Changes from 1.41.0 to 1.42.0

Core

* Added the attribute `extType` on the `AltTranslation` class (used for example in XTM XLIFF files).
* Major refactor of `syncronizeCodeIds` and `alignAndCopyCodeMetadata`
* Major refactor of all core Okapi resources to consistently handle `Properties` and `IAnnotations`
* Add `TextPart.whiteSpaceStrategy` in order to preserve whitespace handling in original formats (xliff2 specifically)
* Deprecate ILayerProvider for removal next release

Connectors

  • MyMemory

    • Actually use the key parameter to get results from your own translation memories created trough the web site.
    • Option to send and email to get more quota.
    • Removed IP sending now useless.
    • Use the max_hits parameter when querying the service.
    • Set creation_date attribute in results.
    • Streamlined internal logic.

Filters

  • IDML Filter

  • Markdown Filter

    • Changed MIME type to text/markdown as officially registered with IETF RFC 7763 since 2016. The old MIME type was text/x-markdown.
    • Add the “Translate Indented Code Blocks” option to control extraction of indented code blocks, which had previously always been extracted.
  • OpenXML Filter

    • Issue #927: Alignment and RTL handling improved.
    • Issue #982: Worksheet inline strings extraction provided.
    • Issue #1010: Excluded or hidden presentation slides and their related parts got excluded or hidden as well.
    • Issue #1058: DrawingML text line break positioning fixed.
    • Issue #1059: The extraction of worksheet and row groups provided.
    • Issue #1060: Rows exclusion configuration provided.
    • Issue #1061: New columns exclusion configuration provided.
    • Issue #1062: Metadata rows and columns configuration provided.
    • Issue #1080: Documents processing with cross-structure revisions in tables fixed.
    • Issue #1083: The handling of multiple instructions in complex fields improved.
    • Issue #1085: Empty structural document tag content handling fixed.
    • Issue #1095: The processing of tables with blank rows at the end fixed.
    • Issue #1102: The merge of paragraphs with absent properties fixed.
  • XLIFF Filter

    • Issue #1018: Expose the cdataSubfilter option in the filter config UI.
  • XLIFF2 Filter

    • Add mrk tag support
    • Fix loss of roundtrip whitespace info
    • Fix loss of Segment id
    • Update XliffWriter to always output xml:space value
    • Add setTagType to MTag
    • Add full support for subtype and type
    • Fix merge bug with ignorable segments being misplaced after merge
  • XML Filter

    • Issue #1024: On merge, correctly escape markup inside CDATA sections that were extracted using the inlineCData option.
    • Added a PROP_XLIFF_FLAVOR property to the StartSubDocument object/event (triggered by <file>) indicating the flavor of the document.
    • Added a PROP_REPETITION property at the segment level indicating (for both SDL and XTM flavors) if the segment was marked as repetition.
  • PO Filter

    • Correctly detect plurals when the ‘Plural-Forms’ entry is split on two physical lines.
    • Decode escaped characters (\, ", tabs, newlines, carriage returns, etc.) in message ids and message strings upon reading and encode them back while writing.
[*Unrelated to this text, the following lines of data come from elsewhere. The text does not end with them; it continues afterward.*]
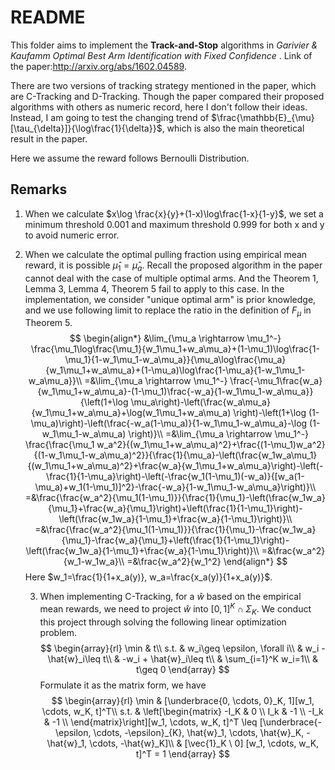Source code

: # README

This folder aims to implement the **Track-and-Stop** algorithms in *Garivier \& Kaufamm Optimal Best Arm Identification with Fixed Confidence* . Link of the paper:http://arxiv.org/abs/1602.04589. 

There are two versions of tracking strategy mentioned in the paper, which are C-Tracking and D-Tracking. Though the paper compared their proposed algorithms with others as numeric record, here I don't follow their ideas. Instead, I am going to test the changing trend of $\frac{\mathbb{E}_{\mu}[\tau_{\delta}]}{\log\frac{1}{\delta}}$, which is also the main theoretical result in the paper.

Here we assume the reward follows Bernoulli Distribution.

## Remarks

1. When we calculate $x\log \frac{x}{y}+(1-x)\log\frac{1-x}{1-y}$, we set a minimum threshold 0.001 and maximum threshold 0.999 for both x and y to avoid numeric error.

2. When we calculate the optimal pulling fraction using empirical mean reward, it is possible $\hat{\mu}_1=\hat{\mu}_a$. Recall the proposed algorithm in the paper cannot deal with the case of multiple optimal arms. And the Theorem 1, Lemma 3, Lemma 4, Theorem 5 fail to apply to this case. In the implementation, we consider "unique optimal arm" is prior knowledge, and we use following limit to replace the ratio in the definition of $F_{\mu}$ in Theorem 5.
   $$
   \begin{align*}
   &\lim_{\mu_a \rightarrow \mu_1^-} \frac{\mu_1\log\frac{\mu_1}{w_1\mu_1+w_a\mu_a}+(1-\mu_1)\log\frac{1-\mu_1}{1-w_1\mu_1-w_a\mu_a}}{\mu_a\log\frac{\mu_a}{w_1\mu_1+w_a\mu_a}+(1-\mu_a)\log\frac{1-\mu_a}{1-w_1\mu_1-w_a\mu_a}}\\
   =&\lim_{\mu_a \rightarrow \mu_1^-} \frac{-\mu_1\frac{w_a}{w_1\mu_1+w_a\mu_a}-(1-\mu_1)\frac{-w_a}{1-w_1\mu_1-w_a\mu_a}}{\left(1+\log \mu_a\right)-\left(\frac{w_a\mu_a}{w_1\mu_1+w_a\mu_a}+\log(w_1\mu_1+w_a\mu_a) \right)-\left(1+\log (1-\mu_a)\right)-\left(\frac{-w_a(1-\mu_a)}{1-w_1\mu_1-w_a\mu_a}-\log (1-w_1\mu_1-w_a\mu_a) \right)}\\
   =&\lim_{\mu_a \rightarrow \mu_1^-} \frac{\frac{\mu_1 w_a^2}{(w_1\mu_1+w_a\mu_a)^2}+\frac{(1-\mu_1)w_a^2}{(1-w_1\mu_1-w_a\mu_a)^2}}{\frac{1}{\mu_a}-\left(\frac{w_1w_a\mu_1}{(w_1\mu_1+w_a\mu_a)^2}+\frac{w_a}{w_1\mu_1+w_a\mu_a}\right)-\left(-\frac{1}{1-\mu_a}\right)-\left(-\frac{w_1(1-\mu_1)(-w_a)}{[w_a(1-\mu_a)+w_1(1-\mu_1)]^2}-\frac{-w_a}{1-w_1\mu_1-w_a\mu_a}\right)}\\
   =&\frac{\frac{w_a^2}{\mu_1(1-\mu_1)}}{\frac{1}{\mu_1}-\left(\frac{w_1w_a}{\mu_1}+\frac{w_a}{\mu_1}\right)+\left(\frac{1}{1-\mu_1}\right)-\left(\frac{w_1w_a}{1-\mu_1}+\frac{w_a}{1-\mu_1}\right)}\\
   =&\frac{\frac{w_a^2}{\mu_1(1-\mu_1)}}{\frac{1}{\mu_1}-\frac{w_1w_a}{\mu_1}-\frac{w_a}{\mu_1}+\left(\frac{1}{1-\mu_1}\right)-\left(\frac{w_1w_a}{1-\mu_1}+\frac{w_a}{1-\mu_1}\right)}\\
   =&\frac{w_a^2}{w_1-w_1w_a}\\
   =&\frac{w_a^2}{w_1^2}
   \end{align*}
   $$
   Here $w_1=\frac{1}{1+x_a(y)}, w_a=\frac{x_a(y)}{1+x_a(y)}$.

   3. When implementing C-Tracking, for a $\hat{w}$ based on the empirical mean rewards, we need to project $\hat{w}$ into $[0, 1]^K\cap \Sigma_K$. We conduct this project through solving the following linear optimization problem.
      $$
      \begin{array}{rl}
      \min & t\\
      s.t. & w_i\geq \epsilon, \forall i\\
      & w_i - \hat{w}_i\leq t\\
      & -w_i + \hat{w}_i\leq t\\
      & \sum_{i=1}^K w_i=1\\
      & t\geq 0
      \end{array}
      $$
      Formulate it as the matrix form, we have
      $$
      \begin{array}{rl}
      \min & [\underbrace{0, \cdots, 0}_K, 1][w_1, \cdots, w_K, t]^T\\
      s.t. & 
      \left[\begin{matrix}
      -I_K & 0 \\
      I_k & -1 \\
      -I_k & -1 \\
      \end{matrix}\right][w_1, \cdots, w_K, t]^T \leq 
      [\underbrace{-\epsilon, \cdots, -\epsilon}_{K}, \hat{w}_1, \cdots, \hat{w}_K, -\hat{w}_1, \cdots, -\hat{w}_K]\\
      & [\vec{1}_K \ 0] [w_1, \cdots, w_K, t]^T = 1
      \end{array}
      $$
      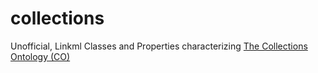# collections

Unofficial, Linkml Classes and Properties characterizing [The Collections Ontology (CO)](https://github.com/collections-ontology/collections-ontology)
Unescaped characters are read unaltered but encoded while writing.
    • Default inline code finder rules do not capture escaped sequences anymore.
    • Update POWriter to use new encoder.
  • TS Filter

    • Added the ability to pick up comment and extracomment elements from TS files as default into annotations
  • TMX Filter

    • Standardize mapping of TMX inline code id's to Okapi Code.id and Code.originalId
    • Fix various bugs with matching bpt and ept inline codes. Especially if codes are overlapping.
    • Simplify redundant code
  • SDLPackage Filter

    • Issue #1093: SDLXLIFF Files in sub-folders are now processed.

Libraries

  • Segmentation

    • Fixed bug with icu4j segmentation rules option. All icu4j rules should now work when combined with SRX rules

Steps

  • Rainbow Translation Kit Merging Step

  • Simple TM Batch Leveraging Step

    • Issue #1015: Now both IQuery and ITMQuery connectors can be used with the step.
  • Text Modification Step

    • A greater set of ASCII characters are replaced with Extended Latin characters.

Connectors

  • Pensieve TM

    • Issue #837: Pensieve TM now uses Lucene 8.8 libraries, upgraded from 3.3.
    • Slight changes in the TM behavior are expected but the TM should largely behave similarly. Testing before production use is strongly encouraged.
    • Note: These public classes have been removed from okapi-lib-search: AlphabeticNgramTokenizer, ConcordanceFuzzyQuery, ConcordanceFuzzyScorer, FuzzySimilarity, SimpleConcordanceFuzzyQuery, SimpleConcordanceFuzzyScorer, SortableToken

Applications

  • Tikal

    • Moved sources from okapi to applications, maven groupId changed from net.sf.okapi to net.sf.okapi.applications.
  • Tikal & Rainbow

    • Using our own slf4j logger (so that we can change level, and show results in GUI).

OSes

  • Windows

    • Updated the launchers (.exe files) to use the java in JAVA_HOME or PATH, if available.
  • macOS

    • Added build for aarch64 (ARM 64 bit, Apple M1 chip)
  • Build

    • Cleaned and unified the various build scripts, for all platforms.
      Now deployment/maven contains only two scripts: build (with parameters, try build help), and clean (.bat and .sh versions).
    • We merged the integration tests from their own separate repository into the Okapi repo (integration-tests folder).